Task instructions: Report each line of the data that has "sensor" somewhere in it.

Extracted data entries:
____________________

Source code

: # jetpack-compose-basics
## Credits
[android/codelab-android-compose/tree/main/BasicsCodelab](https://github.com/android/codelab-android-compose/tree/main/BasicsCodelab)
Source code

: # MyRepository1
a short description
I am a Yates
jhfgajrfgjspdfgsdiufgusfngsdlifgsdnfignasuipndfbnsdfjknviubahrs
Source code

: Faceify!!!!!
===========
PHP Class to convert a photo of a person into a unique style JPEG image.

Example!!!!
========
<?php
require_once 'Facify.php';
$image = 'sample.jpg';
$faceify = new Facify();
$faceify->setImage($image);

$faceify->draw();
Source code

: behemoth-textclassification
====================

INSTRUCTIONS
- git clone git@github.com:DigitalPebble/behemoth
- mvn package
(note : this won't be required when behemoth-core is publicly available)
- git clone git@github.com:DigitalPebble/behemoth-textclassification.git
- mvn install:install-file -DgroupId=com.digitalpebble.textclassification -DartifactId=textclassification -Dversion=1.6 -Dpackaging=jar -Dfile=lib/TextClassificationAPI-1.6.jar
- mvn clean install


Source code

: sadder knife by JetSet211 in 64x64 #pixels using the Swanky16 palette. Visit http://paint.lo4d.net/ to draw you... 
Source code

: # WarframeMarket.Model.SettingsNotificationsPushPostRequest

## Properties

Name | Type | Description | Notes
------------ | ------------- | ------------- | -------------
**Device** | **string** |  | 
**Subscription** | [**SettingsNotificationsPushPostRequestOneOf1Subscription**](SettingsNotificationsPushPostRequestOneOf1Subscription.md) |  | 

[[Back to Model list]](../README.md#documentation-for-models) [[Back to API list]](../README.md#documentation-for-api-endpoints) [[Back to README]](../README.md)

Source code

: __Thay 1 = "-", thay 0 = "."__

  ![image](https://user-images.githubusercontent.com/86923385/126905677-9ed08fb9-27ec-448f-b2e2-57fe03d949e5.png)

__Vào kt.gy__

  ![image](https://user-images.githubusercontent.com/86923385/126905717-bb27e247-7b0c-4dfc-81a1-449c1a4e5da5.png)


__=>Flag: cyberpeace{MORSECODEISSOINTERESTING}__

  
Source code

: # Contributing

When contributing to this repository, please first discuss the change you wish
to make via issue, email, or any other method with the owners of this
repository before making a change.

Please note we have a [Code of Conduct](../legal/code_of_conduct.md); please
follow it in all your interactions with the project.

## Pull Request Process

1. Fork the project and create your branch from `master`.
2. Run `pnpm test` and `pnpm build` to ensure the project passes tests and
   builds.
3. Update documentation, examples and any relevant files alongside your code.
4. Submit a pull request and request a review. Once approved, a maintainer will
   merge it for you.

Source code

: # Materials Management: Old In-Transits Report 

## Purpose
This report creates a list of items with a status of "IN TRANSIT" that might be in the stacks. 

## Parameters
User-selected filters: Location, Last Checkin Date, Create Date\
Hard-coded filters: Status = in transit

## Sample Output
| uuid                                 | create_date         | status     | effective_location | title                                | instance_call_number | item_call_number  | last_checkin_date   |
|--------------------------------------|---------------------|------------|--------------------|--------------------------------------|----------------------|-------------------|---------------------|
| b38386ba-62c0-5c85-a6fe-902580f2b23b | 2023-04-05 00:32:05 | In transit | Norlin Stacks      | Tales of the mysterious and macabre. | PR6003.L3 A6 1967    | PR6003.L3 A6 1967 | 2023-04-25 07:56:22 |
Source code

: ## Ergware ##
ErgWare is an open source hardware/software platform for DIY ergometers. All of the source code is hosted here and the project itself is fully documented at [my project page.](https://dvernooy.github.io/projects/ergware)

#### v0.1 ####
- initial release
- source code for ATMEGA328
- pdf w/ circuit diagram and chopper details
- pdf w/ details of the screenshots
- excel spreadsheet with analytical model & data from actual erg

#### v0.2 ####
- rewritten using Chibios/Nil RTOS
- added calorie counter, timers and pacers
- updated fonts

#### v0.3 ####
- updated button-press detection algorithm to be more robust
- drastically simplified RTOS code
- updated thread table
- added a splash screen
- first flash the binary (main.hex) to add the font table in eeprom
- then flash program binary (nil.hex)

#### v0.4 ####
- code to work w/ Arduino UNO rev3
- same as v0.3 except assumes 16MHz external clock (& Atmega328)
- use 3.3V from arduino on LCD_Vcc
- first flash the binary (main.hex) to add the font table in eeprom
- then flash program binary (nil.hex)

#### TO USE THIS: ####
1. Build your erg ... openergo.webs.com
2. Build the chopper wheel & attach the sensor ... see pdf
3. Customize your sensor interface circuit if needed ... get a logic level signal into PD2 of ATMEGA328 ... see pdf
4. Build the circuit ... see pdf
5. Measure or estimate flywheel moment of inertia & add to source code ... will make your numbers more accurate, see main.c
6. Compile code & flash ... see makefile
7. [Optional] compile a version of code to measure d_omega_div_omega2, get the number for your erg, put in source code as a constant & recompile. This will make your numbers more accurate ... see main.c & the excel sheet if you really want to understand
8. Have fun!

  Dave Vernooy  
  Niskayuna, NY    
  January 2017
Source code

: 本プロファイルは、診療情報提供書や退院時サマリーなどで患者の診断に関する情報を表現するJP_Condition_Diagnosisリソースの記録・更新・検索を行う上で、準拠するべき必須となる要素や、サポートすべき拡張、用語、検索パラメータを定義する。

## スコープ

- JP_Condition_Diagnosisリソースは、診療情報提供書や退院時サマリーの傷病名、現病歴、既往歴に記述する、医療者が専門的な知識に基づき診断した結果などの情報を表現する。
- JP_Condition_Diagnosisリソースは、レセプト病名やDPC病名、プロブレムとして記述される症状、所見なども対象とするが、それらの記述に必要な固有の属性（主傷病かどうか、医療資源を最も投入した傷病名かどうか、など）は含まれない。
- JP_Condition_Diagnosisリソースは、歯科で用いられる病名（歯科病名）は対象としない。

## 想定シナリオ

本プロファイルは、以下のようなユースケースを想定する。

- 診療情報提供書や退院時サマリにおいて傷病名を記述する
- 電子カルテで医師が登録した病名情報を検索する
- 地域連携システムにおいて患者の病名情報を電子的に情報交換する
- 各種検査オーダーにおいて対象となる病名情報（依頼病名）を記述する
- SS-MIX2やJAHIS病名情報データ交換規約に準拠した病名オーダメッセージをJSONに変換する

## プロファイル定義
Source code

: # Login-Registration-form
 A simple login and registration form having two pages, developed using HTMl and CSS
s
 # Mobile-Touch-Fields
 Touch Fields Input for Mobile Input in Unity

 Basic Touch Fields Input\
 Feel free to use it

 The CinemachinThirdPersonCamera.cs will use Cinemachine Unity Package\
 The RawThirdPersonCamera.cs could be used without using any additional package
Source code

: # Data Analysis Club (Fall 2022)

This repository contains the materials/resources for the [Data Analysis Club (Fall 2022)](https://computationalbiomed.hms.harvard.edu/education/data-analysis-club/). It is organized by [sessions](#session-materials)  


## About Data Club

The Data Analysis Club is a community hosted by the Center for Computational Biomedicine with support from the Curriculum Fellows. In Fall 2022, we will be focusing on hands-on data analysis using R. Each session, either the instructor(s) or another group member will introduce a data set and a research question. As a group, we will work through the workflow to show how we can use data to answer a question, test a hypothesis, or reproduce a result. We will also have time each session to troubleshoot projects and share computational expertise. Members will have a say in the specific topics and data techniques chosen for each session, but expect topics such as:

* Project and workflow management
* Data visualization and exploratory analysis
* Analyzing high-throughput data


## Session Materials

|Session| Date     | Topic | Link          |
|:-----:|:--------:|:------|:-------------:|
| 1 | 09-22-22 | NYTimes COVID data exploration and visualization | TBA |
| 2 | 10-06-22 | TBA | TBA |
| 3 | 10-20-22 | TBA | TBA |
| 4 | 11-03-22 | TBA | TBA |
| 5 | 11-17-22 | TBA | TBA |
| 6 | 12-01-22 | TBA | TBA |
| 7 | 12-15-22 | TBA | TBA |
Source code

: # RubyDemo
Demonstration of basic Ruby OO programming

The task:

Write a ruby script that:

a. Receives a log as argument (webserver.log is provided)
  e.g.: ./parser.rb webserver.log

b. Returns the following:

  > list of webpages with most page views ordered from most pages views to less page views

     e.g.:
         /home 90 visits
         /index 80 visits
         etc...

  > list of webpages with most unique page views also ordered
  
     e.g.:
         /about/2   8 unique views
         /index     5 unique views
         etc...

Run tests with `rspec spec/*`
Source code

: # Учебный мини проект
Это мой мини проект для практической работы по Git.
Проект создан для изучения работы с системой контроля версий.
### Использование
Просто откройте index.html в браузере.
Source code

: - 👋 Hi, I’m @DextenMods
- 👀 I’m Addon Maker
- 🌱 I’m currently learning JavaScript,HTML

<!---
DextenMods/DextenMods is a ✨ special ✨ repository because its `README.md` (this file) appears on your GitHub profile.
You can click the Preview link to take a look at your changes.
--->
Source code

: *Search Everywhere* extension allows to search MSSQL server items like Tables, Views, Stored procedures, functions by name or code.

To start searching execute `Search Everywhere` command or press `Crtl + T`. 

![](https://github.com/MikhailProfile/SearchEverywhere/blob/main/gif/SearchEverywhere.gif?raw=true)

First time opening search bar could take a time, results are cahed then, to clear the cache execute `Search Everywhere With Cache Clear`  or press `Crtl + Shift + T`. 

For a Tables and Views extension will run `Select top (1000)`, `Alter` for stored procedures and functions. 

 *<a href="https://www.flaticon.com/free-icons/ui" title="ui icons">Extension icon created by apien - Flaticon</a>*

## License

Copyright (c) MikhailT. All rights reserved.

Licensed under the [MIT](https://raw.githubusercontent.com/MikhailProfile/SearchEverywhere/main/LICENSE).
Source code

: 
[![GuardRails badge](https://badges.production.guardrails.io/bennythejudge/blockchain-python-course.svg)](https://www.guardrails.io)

____________________

Written solution:
2. Build the chopper wheel & attach the sensor ... see pdf
3. Customize your sensor interface circuit if needed ... get a logic level signal into PD2 of ATMEGA328 ... see pdf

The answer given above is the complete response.